Task requirements.
From the data below, give the number of lines holding the word "production", with nothing else added.

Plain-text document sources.

++++++++++++++++++++

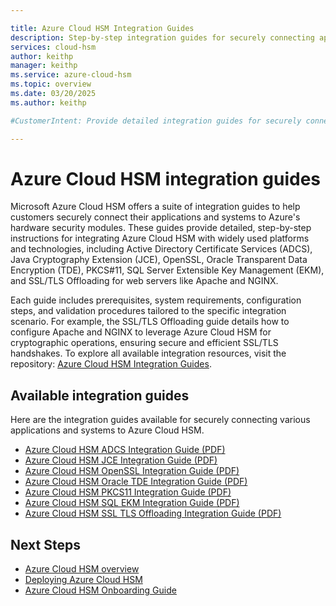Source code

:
 ```yaml
---

title: Azure Cloud HSM Integration Guides
description: Step-by-step integration guides for securely connecting applications and systems to Azure Cloud HSM.
services: cloud-hsm
author: keithp
manager: keithp
ms.service: azure-cloud-hsm
ms.topic: overview
ms.date: 03/20/2025
ms.author: keithp

#CustomerIntent: Provide detailed integration guides for securely connecting applications and systems to Azure Cloud HSM.

---
```


# Azure Cloud HSM integration guides

Microsoft Azure Cloud HSM offers a suite of integration guides to help customers securely connect their applications and systems to Azure's hardware security modules. These guides provide detailed, step-by-step instructions for integrating Azure Cloud HSM with widely used platforms and technologies, including Active Directory Certificate Services (ADCS), Java Cryptography Extension (JCE), OpenSSL, Oracle Transparent Data Encryption (TDE), PKCS#11, SQL Server Extensible Key Management (EKM), and SSL/TLS Offloading for web servers like Apache and NGINX.

Each guide includes prerequisites, system requirements, configuration steps, and validation procedures tailored to the specific integration scenario. For example, the SSL/TLS Offloading guide details how to configure Apache and NGINX to leverage Azure Cloud HSM for cryptographic operations, ensuring secure and efficient SSL/TLS handshakes. To explore all available integration resources, visit the repository: [Azure Cloud HSM Integration Guides](https://github.com/microsoft/MicrosoftAzureCloudHSM/tree/main/IntegrationGuides).

## Available integration guides

Here are the integration guides available for securely connecting various applications and systems to Azure Cloud HSM.

- [Azure Cloud HSM ADCS Integration Guide (PDF)](https://github.com/microsoft/MicrosoftAzureCloudHSM/blob/main/IntegrationGuides/Azure%20Cloud%20HSM%20ADCS%20Integration%20Guide.pdf)
- [Azure Cloud HSM JCE Integration Guide (PDF)](https://github.com/microsoft/MicrosoftAzureCloudHSM/blob/main/IntegrationGuides/Azure%20Cloud%20HSM%20JCE%20Integration%20Guide.pdf)
- [Azure Cloud HSM OpenSSL Integration Guide (PDF)](https://github.com/microsoft/MicrosoftAzureCloudHSM/blob/main/IntegrationGuides/Azure%20Cloud%20HSM%20OpenSSL%20Integration%20Guide.pdf)
- [Azure Cloud HSM Oracle TDE Integration Guide (PDF)](https://github.com/microsoft/MicrosoftAzureCloudHSM/blob/main/IntegrationGuides/Azure%20Cloud%20HSM%20Oracle%20TDE%20Integration%20Guide.pdf)
- [Azure Cloud HSM PKCS11 Integration Guide (PDF)](https://github.com/microsoft/MicrosoftAzureCloudHSM/blob/main/IntegrationGuides/Azure%20Cloud%20HSM%20PKCS11%20Integration%20Guide.pdf)
- [Azure Cloud HSM SQL EKM Integration Guide (PDF)](https://github.com/microsoft/MicrosoftAzureCloudHSM/blob/main/IntegrationGuides/Azure%20Cloud%20HSM%20SQL%20EKM%20Integration%20Guide.pdf)
- [Azure Cloud HSM SSL TLS Offloading Integration Guide (PDF)](https://github.com/microsoft/MicrosoftAzureCloudHSM/blob/main/IntegrationGuides/Azure%20Cloud%20HSM%20SSL%20TLS%20Offloading%20Integration%20Guide.pdf)


## Next Steps
- [Azure Cloud HSM overview](overview.md)
- [Deploying Azure Cloud HSM](tutorial-deploy-cloud-hsm.md)
- [Azure Cloud HSM Onboarding Guide](onboarding-guide.md)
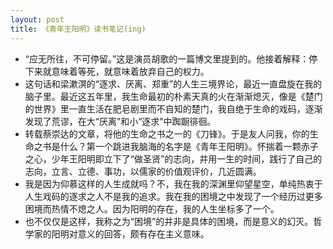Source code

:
 ```yaml
---
layout: post
title: 《青年王阳明》读书笔记(ing)
---
```


* “应无所往，不可停留。”这是演员胡歌的一篇博文里提到的。他接着解释：停下来就意味着等死，就意味着放弃自己的权力。
* 这句话和梁漱溟的“逐求、厌离、郑重”的人生三境界论，最近一直盘旋在我的脑子里。最近这五年里，我生命最初的朴素天真的火在渐渐熄灭，像是《楚门的世界》里一直生活在肥皂剧里而不自知的楚门，我自绝于生命的戏码，逐渐发现了荒谬，在大“厌离”和小“逐求”中踟蹰徘徊。
* 转载蔡崇达的文章，将他的生命之书之一的《刀锋》。于是友人问我，你的生命之书是什么？第一个跳进我脑海的名字是《青年王阳明》。怀揣着一颗赤子之心，少年王阳明即立下了“做圣贤”的志向，并用一生的时间，践行了自己的志向，立言、立德、事功，以儒家的价值观评价，几近圆满。
* 我是因为仰慕这样的人生成就吗？不，我在我的深渊里仰望星空，单纯热衷于人生戏码的逐求之人不是我的追求。我在我的困境之中发现了一个经历过更多困境而热情不熄之人。因为阳明的存在，我的人生坐标多了一个。
* 也不仅仅是这样，我称之为“困境”的并非是具体的困境，而是意义的幻灭。哲学家的阳明对意义的回答，颇有存在主义意味。
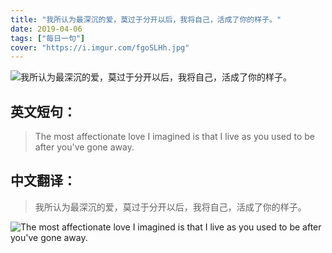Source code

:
 ```yaml
---
title: "我所认为最深沉的爱，莫过于分开以后，我将自己，活成了你的样子。"
date: 2019-04-06
tags: ["每日一句"]
cover: "https://i.imgur.com/fgoSLHh.jpg"
---
```


![我所认为最深沉的爱，莫过于分开以后，我将自己，活成了你的样子。](https://i.imgur.com/S3qD72v.jpg)

## 英文短句：
> The most affectionate love I imagined is that I live as you used to be after you've gone away.

<!--more-->

## 中文翻译：
> 我所认为最深沉的爱，莫过于分开以后，我将自己，活成了你的样子。

![The most affectionate love I imagined is that I live as you used to be after you've gone away.](https://i.imgur.com/rTGIH42.jpg)

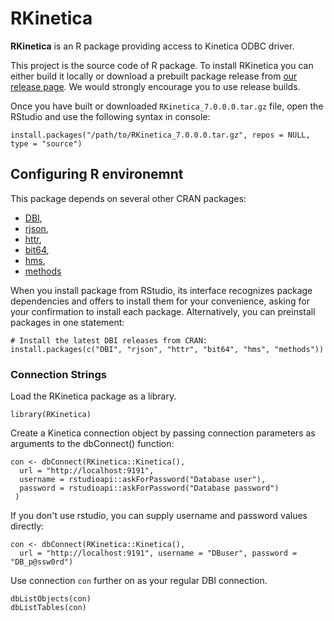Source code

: # RKinetica

**RKinetica** is an R package providing access to Kinetica ODBC driver.

This project is the source code of R package. To install RKinetica you can either build it
locally or download a prebuilt package release from [our release page][RKinetica.build].
We would strongly encourage you to use release builds.

[RKinetica.build]: <https://github.com/kineticadb/RKinetica/releases>

Once you have built or downloaded `RKinetica_7.0.0.0.tar.gz` file, 
open the RStudio and use the following syntax in console:
```
install.packages("/path/to/RKinetica_7.0.0.0.tar.gz", repos = NULL, type = "source")
```


## Configuring R environemnt

This package depends on several other CRAN packages: 
* [DBI](https://cran.r-project.org/web/packages/DBI/index.html), 
* [rjson](https://cran.r-project.org/web/packages/rjson/index.html),
* [httr](https://cran.r-project.org/web/packages/httr/index.html), 
* [bit64](https://cran.r-project.org/web/packages/bit64/index.html), 
* [hms](https://cran.r-project.org/web/packages/hms/index.html), 
* [methods](https://cran.r-project.org/web/packages/R.methodsS3/index.html)

When you install package from RStudio, its interface recognizes package dependencies and offers
to install them for your convenience, asking for your confirmation to install each package. 
Alternatively, you can preinstall packages in one statement:

```
# Install the latest DBI releases from CRAN:
install.packages(c("DBI", "rjson", "httr", "bit64", "hms", "methods"))
```

### Connection Strings
Load the RKinetica package as a library. 

```
library(RKinetica)
```

Create a Kinetica connection object by passing connection parameters as arguments to the 
dbConnect() function:

```
con <- dbConnect(RKinetica::Kinetica(),
  url = "http://localhost:9191",
  username = rstudioapi::askForPassword("Database user"),
  password = rstudioapi::askForPassword("Database password")
 )
```

If you don't use rstudio, you can supply username and password values directly:

```
con <- dbConnect(RKinetica::Kinetica(),
  url = "http://localhost:9191", username = "DBuser", password = "DB_p@ssw0rd")
```

Use connection `con` further on as your regular DBI connection.

```
dbListObjects(con)
dbListTables(con)
```
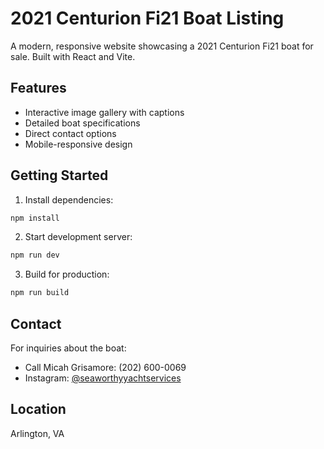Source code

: # 2021 Centurion Fi21 Boat Listing

A modern, responsive website showcasing a 2021 Centurion Fi21 boat for sale. Built with React and Vite.

## Features

- Interactive image gallery with captions
- Detailed boat specifications
- Direct contact options
- Mobile-responsive design

## Getting Started

1. Install dependencies:
```bash
npm install
```

2. Start development server:
```bash
npm run dev
```

3. Build for production:
```bash
npm run build
```

## Contact

For inquiries about the boat:
- Call Micah Grisamore: (202) 600-0069
- Instagram: [@seaworthyyachtservices](https://www.instagram.com/seaworthyyachtservices)

## Location

Arlington, VA
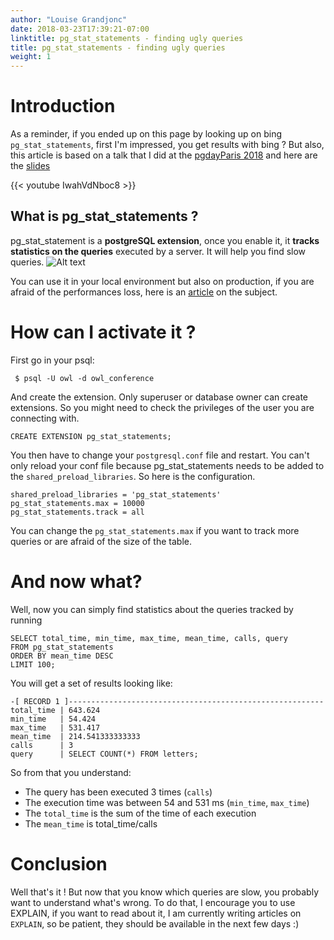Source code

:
 ```yaml
---
author: "Louise Grandjonc"
date: 2018-03-23T17:39:21-07:00
linktitle: pg_stat_statements - finding ugly queries
title: pg_stat_statements - finding ugly queries
weight: 1
---
```



# Introduction

As a reminder, if you ended up on this page by looking up on bing `pg_stat_statements`, first I'm impressed, you get results with bing ? But also, this article is based on a talk that I did at the [pgdayParis 2018](http://2018.pgday.paris) and here are the [slides](https://fr.slideshare.net/LouiseGrandjonc/becoming-a-better-developer-with-explain)


{{< youtube IwahVdNboc8 >}}


## What is pg_stat_statements ?

pg_stat_statement is a **postgreSQL extension**, once you enable it, it **tracks statistics on the queries** executed by a server. It will help you find slow queries.
![Alt text](/images/Owls_attack.png)

You can use it in your local environment but also on production, if you are afraid of the performances loss, here is an [article](http://pgsnaga.blogspot.fr/2011/10/performance-impact-of-pgstatstatements.html) on the subject.

# How can I activate it ?

First go in your psql:

```code
 $ psql -U owl -d owl_conference
```

And create the extension. Only superuser or database owner can create extensions. So you might need to check the privileges of the user you are connecting with.

```code
CREATE EXTENSION pg_stat_statements;
```

You then have to change your `postgresql.conf` file and restart. You can't only reload your conf file because pg_stat_statements needs to be added to the `shared_preload_libraries`. So here is the configuration.

```code
shared_preload_libraries = 'pg_stat_statements'
pg_stat_statements.max = 10000
pg_stat_statements.track = all
```

You can change the `pg_stat_statements.max` if you want to track more queries or are afraid of the size of the table.


# And now what?

Well, now you can simply find statistics about the queries tracked by running

```code
SELECT total_time, min_time, max_time, mean_time, calls, query
FROM pg_stat_statements
ORDER BY mean_time DESC
LIMIT 100;
```

You will get a set of results looking like:

```code
-[ RECORD 1 ]---------------------------------------------------------
total_time | 643.624
min_time   | 54.424
max_time   | 531.417
mean_time  | 214.541333333333
calls      | 3
query      | SELECT COUNT(*) FROM letters;
```

So from that you understand:

- The query has been executed 3 times (`calls`)
- The execution time was between 54 and 531 ms (`min_time`, `max_time`)
- The `total_time` is the sum of the time of each execution
- The `mean_time` is total_time/calls


# Conclusion

Well that's it ! But now that you know which queries are slow, you probably want to understand what's wrong. To do that, I encourage you to use EXPLAIN, if you want to read about it, I am currently writing articles on `EXPLAIN`, so be patient, they should be available in the next few days :)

++++++++++++++++++++

Answer section.
2